The “no free lunch” theorem

Two hundred and fifty years after Hume set off his bombshell, it was given elegant mathematical form by David Wolpert, a physicist turned machine learner. His result, known as the “no free lunch” theorem, sets a limit on how good a learner can be. The limit is pretty low: no learner can be better than random guessing! OK, we can go home: the Master Algorithm is just flipping coins. Seriously, though, how is it that no learner can beat coin flipping? And if that’s so, how come the world is full of highly successful learners, from spam filters to (any day now) self-driving cars?
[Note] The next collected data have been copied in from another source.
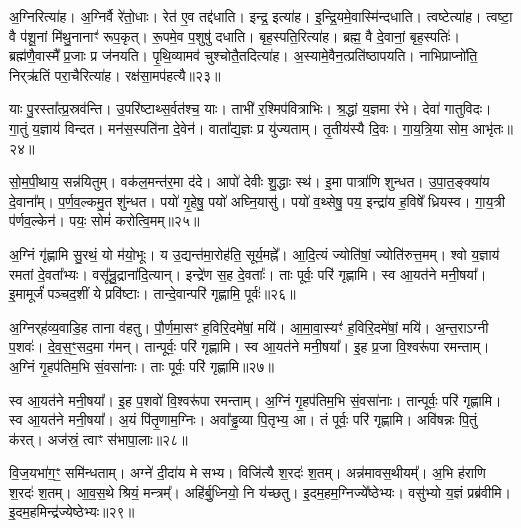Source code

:अ॒ग्निरित्या॑ह।
अ॒ग्निर्वै रे॑तो॒धाः।
रेत॑ ए॒व तद्द॑धाति।
इन्द्र॒ इत्या॑ह।
इ॒न्द्रि॒यमे॒वास्मि॑न्दधाति।
त्वष्टेत्या॑ह।
त्वष्टा॒ वै प॑शू॒नां मि॑थु॒नानाꣳ॑ रूप॒कृत्।
रू॒पमे॒व प॒शुषु॑ दधाति।
बृह॒स्पति॒रित्या॑ह।
ब्रह्म॒ वै दे॒वानां॒ बृह॒स्पतिः॑।
ब्रह्म॑णै॒वास्मै᳚ प्र॒जाः प्र ज॑नयति।
पृ॒थि॒व्यामव॑ चुश्चोतै॒तदित्या॑ह।
अ॒स्यामे॒वैन॒त्प्रति॑\-ष्ठापयति।
नाभिप्राप्नो॑ति॒ निर्‌\mbox{}ऋ॑तिं परा॒चैरित्या॑ह।
रक्ष॑सा॒मप॑हत्यै॥२३॥

याः पु॒रस्ता᳚त्प्र॒स्रव॑न्ति।
उ॒परि॑ष्टाथ्स॒र्वत॑श्च॒ याः।
ताभी॑ र॒श्मिप॑वित्राभिः।
श्र॒द्धां य॒ज्ञमा र॑भे।
देवा॑ गातुविदः।
गा॒तुं य॒ज्ञाय॑ विन्दत।
मन॑स॒स्पति॑ना दे॒वेन॑।
वाता᳚द्य॒ज्ञः प्र यु॑ज्यताम्।
तृ॒तीय॑स्यै दि॒वः।
गा॒य॒त्रि॒या सोम॒ आभृ॑तः॥२४॥

सो॒म॒पी॒थाय॒ सन्न॑यितुम्।
वक॑ल॒मन्त॑र॒मा द॑दे।
आपो॑ देवीः शु॒द्धाः स्थ॑।
इ॒मा पात्रा॑णि शुन्धत।
उ॒पा॒त॒ङ्क्या॑य दे॒वाना᳚म्।
प॒र्ण॒व॒ल्कमु॒त शु॑न्धत।
पयो॑ गृ॒हेषु॒ पयो॑ अघ्नि॒यासु॑।
पयो॑ व॒थ्सेषु॒ पय॒ इन्द्रा॑य ह॒विषे᳚ ध्रियस्व।
गा॒य॒त्री प॑र्णव॒ल्केन॑।
पयः॒ सोमं॑ करोत्वि॒मम्॥२५॥

अ॒ग्निं गृ॑ह्णामि सु॒रथं॒ यो म॑यो॒भूः।
य उ॒द्यन्त॑मा॒रोह॑ति॒ सूर्य॒मह्ने᳚।
आ॒दि॒त्यं ज्योति॑षां॒ ज्योति॑रुत्त॒मम्।
श्वो य॒ज्ञाय॑ रमतां दे॒वता᳚भ्यः।
वसू᳚न्रु॒द्राना॑दि॒त्यान्।
इन्द्रे॑ण स॒ह दे॒वताः᳚।
ताः पूर्वः॒ परि॑ गृह्णामि।
स्व आ॒यत॑ने मनी॒षया᳚।
इ॒मामूर्जं॑ पञ्चद॒शीं ये प्रवि॑ष्टाः।
तान्दे॒वान्परि॑ गृह्णामि॒ पूर्वः॑॥२६॥

अ॒ग्निर्‌\mbox{}ह॑व्य॒वाडि॒ह ताना व॑हतु।
पौ॒र्ण॒मा॒सꣳ ह॒विरि॒दमे॑षां॒ मयि॑।
आ॒मा॒वा॒स्यꣳ॑ ह॒विरि॒दमे॑षां॒ मयि॑।
अ॒न्त॒रा\-ऽग्नी प॒शवः॑।
दे॒व॒स॒ꣳ॒सद॒मा ग॑मन्।
तान्पूर्वः॒ परि॑ गृह्णामि।
स्व आ॒यत॑ने मनी॒षया᳚।
इ॒ह प्र॒जा वि॒श्वरू॑पा रमन्ताम्।
अ॒ग्निं गृ॒हप॑तिम॒भि सं॒वसा॑नाः।
ताः पूर्वः॒ परि॑ गृह्णामि॥२७॥

स्व आ॒यत॑ने मनी॒षया᳚।
इ॒ह प॒शवो॑ वि॒श्वरू॑पा रमन्ताम्।
अ॒ग्निं गृ॒हप॑तिम॒भि सं॒वसा॑नाः।
तान्पूर्वः॒ परि॑ गृह्णामि।
स्व आ॒यत॑ने मनी॒षया᳚।
अ॒यं पि॑तृ॒णाम॒ग्निः।
अवा᳚ड्ढ॒व्या पि॒तृभ्य॒ आ।
तं पूर्वः॒ परि॑ गृह्णामि।
अवि॑षन्नः पि॒तुं क॑रत्।
अज॑स्रं॒ त्वाꣳ स॑भापा॒लाः॥२८॥

वि॒ज॒यभा॑ग॒ꣳ॒ समि॑न्धताम्।
अग्ने॑ दी॒दा॑य मे सभ्य।
विजि॑त्यै श॒रदः॑ श॒तम्।
अन्न॑मावस॒थीयम्᳚।
अ॒भि ह॑राणि श॒रदः॑ श॒तम्।
आ॒व॒स॒थे श्रियं॒ मन्त्रम्᳚।
अहि॑र्बु॒ध्नियो॒ नि य॑च्छतु।
इ॒दम॒हम॒ग्निज्ये᳚ष्ठेभ्यः।
वसु॑भ्यो य॒ज्ञं प्रब्र॑वीमि।
इ॒दम॒हमिन्द्र॑ज्येष्ठेभ्यः॥२९॥

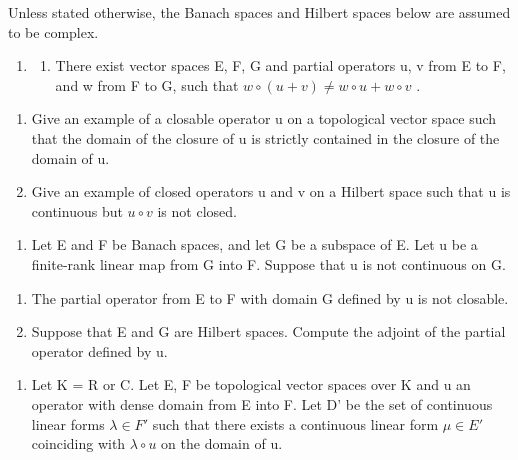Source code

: \exercisesection{}

Unless stated otherwise, the Banach spaces and Hilbert spaces below are assumed to be complex.

\begin{enumerate}
\def\labelenumi{\arabic{enumi})}
\tightlist
\item
  \begin{enumerate}
  \def\labelenumii{\alph{enumii})}
  \tightlist
  \item
    There exist vector spaces E, F, G and partial operators u, v from E to F, and w from F to G, such that \(w \circ (u + v) \neq w \circ u + w \circ v\) .
  \end{enumerate}
\end{enumerate}

\begin{enumerate}
\def\labelenumi{\alph{enumi})}
\setcounter{enumi}{1}
\item
  Give an example of a closable operator u on a topological vector space such that the domain of the closure of u is strictly contained in the closure of the domain of u.
\item
  Give an example of closed operators u and v on a Hilbert space such that u is continuous but \(u \circ v\) is not closed.
\end{enumerate}

\begin{enumerate}
\def\labelenumi{\arabic{enumi})}
\setcounter{enumi}{1}
\tightlist
\item
  Let E and F be Banach spaces, and let G be a subspace of E. Let u be a finite-rank linear map from G into F. Suppose that u is not continuous on G.
\end{enumerate}

\begin{enumerate}
\def\labelenumi{\alph{enumi})}
\item
  The partial operator from E to F with domain G defined by u is not closable.
\item
  Suppose that E and G are Hilbert spaces. Compute the adjoint of the partial operator defined by u.
\end{enumerate}

\begin{enumerate}
\def\labelenumi{\arabic{enumi})}
\setcounter{enumi}{2}
\tightlist
\item
  Let K = R or C. Let E, F be topological vector spaces over K and u an operator with dense domain from E into F. Let D' be the set of continuous linear forms \(\lambda \in F'\) such that there exists a continuous linear form \(\mu \in E'\) coinciding with \(\lambda \circ u\) on the domain of u.
\end{enumerate}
The “no free lunch” theorem is a lot like the reason Pascal’s wager fails. In his Pensées , published in 1669, Pascal said we should believe in the Christian God because if he exists that gains us eternal life, and if he doesn’t we lose very little. This was a remarkably sophisticated argument for the time, but as Diderot pointed out, an imam could make the same argument for believing in Allah. And if you pick the wrong god, the price you pay is eternal hell. On balance, considering the wide variety of possible gods, you’re no better off picking a particular one to believe in than you are picking any other. For every god that says “do this,” there’s another that says “no, do that.” You may as well just forget about god and enjoy life without religious constraints.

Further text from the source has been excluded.